Исправник в Студенце, что губернатор в губернском городе Лыкове, выше его нет начальства: и богатит, и убожит, и смиряет и высит.
И конечно, предстань он, ну, хоть в соборе на молебствии и ни в каком-нибудь, а в песием образе, да тот же протопоп Виноградов ему первому даст к кресту приложиться.
Эка беда, что уши, – серпом силы своей всякого посечет!79
Памятные книги времени – летопись студенецкая помнит события куда знаменательнее и не такое было деемо и творимо – и был мир и любы, порядок и благочиние.

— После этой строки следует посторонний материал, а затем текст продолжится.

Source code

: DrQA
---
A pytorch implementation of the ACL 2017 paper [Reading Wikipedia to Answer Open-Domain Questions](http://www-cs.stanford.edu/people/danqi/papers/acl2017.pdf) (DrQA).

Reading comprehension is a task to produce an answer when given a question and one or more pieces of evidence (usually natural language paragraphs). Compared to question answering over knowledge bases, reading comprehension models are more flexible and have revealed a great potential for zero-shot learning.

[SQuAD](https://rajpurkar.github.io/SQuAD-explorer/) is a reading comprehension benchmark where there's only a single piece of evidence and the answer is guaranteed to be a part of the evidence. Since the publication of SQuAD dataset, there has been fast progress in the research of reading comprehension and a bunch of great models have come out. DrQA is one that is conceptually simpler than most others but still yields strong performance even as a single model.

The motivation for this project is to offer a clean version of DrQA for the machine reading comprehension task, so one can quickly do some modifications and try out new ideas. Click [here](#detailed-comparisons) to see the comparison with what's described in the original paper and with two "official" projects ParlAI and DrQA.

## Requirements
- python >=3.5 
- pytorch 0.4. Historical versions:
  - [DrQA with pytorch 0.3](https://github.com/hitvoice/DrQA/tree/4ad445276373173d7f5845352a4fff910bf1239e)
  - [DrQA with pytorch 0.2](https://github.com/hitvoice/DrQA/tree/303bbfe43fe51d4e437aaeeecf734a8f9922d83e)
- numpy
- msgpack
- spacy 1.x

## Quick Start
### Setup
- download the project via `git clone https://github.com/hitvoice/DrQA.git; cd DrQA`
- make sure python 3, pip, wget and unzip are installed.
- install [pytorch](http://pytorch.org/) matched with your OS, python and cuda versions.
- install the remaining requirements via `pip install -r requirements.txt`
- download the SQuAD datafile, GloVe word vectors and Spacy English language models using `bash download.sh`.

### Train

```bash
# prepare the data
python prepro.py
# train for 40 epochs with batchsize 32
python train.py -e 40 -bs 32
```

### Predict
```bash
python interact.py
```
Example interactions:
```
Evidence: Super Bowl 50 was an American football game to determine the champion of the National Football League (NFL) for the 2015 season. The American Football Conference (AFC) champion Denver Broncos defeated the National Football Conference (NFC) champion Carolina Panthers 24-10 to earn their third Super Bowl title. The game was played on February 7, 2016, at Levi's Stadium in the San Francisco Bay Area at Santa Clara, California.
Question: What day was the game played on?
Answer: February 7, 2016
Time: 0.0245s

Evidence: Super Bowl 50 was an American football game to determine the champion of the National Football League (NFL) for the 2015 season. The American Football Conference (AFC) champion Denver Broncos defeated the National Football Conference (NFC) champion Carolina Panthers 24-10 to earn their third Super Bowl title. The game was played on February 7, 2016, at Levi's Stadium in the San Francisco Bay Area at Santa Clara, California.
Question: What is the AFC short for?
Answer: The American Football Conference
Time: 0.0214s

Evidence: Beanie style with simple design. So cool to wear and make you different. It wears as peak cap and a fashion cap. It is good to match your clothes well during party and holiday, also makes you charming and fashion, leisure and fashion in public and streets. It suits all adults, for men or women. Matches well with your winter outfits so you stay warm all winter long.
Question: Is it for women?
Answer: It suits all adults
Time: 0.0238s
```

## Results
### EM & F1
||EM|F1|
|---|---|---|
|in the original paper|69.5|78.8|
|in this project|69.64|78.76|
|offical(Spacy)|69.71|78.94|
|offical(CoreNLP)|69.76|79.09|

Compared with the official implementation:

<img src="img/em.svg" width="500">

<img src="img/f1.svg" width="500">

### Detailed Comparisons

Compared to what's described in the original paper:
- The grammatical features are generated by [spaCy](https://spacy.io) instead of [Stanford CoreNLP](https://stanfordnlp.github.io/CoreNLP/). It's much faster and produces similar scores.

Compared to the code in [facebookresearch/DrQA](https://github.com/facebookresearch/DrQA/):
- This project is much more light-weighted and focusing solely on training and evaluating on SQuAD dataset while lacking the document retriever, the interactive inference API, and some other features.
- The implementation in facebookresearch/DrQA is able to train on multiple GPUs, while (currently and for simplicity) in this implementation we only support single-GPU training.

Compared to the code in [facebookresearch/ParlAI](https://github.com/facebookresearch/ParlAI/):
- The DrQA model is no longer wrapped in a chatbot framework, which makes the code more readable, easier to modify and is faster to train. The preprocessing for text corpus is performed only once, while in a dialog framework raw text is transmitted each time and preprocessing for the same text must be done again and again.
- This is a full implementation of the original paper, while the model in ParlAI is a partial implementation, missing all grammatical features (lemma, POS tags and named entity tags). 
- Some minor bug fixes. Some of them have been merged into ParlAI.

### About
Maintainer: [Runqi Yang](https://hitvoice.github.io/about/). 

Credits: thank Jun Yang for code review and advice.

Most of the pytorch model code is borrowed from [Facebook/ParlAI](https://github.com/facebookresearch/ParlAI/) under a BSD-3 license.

Посмеяться над исправником никто не посмеет.
«Бобров-Оглодок!» – вспомнился исправнику Бобров, и при одном воспоминании о следователе кинуло его в жар.
И Александр Ильич всех перечислил, всех жителей студенецких с Белозерова председателя до пажа-босяка и Фенички гулящей, и всех перебрал клубных приятелей: и старшину клубного, члена суда Богоявленского, и судью Налимова, и земского начальника Салтановского – Законника, и акцизного Шверина – Табельдота, и агронома Пряткина – Свинью, и управского секретаря Немова, и податного Стройского – Дон-Жуана, и почтмейстера Аркадия Павловича Ярлыкова, и землемера Каринского, и Торопцова, полицейского доктора, и лесничего Кургановского – Колоду, – и ни в ком не усумнился, Бобров, один Бобров следователь лез ему в голову.
Поистине Бог попускает, Сатана действует.
Бобров не полюбопытствует, как другие, не спросит по приятельству, откуда, мол, Бог послал такое и по чьей милости, но зато уж так посмотрит, а скорее всего просто обойдет, как обходят помёт, чтобы ногой не попасть, а уши тогда, как на грех, еще чего доброго, и зашевелятся.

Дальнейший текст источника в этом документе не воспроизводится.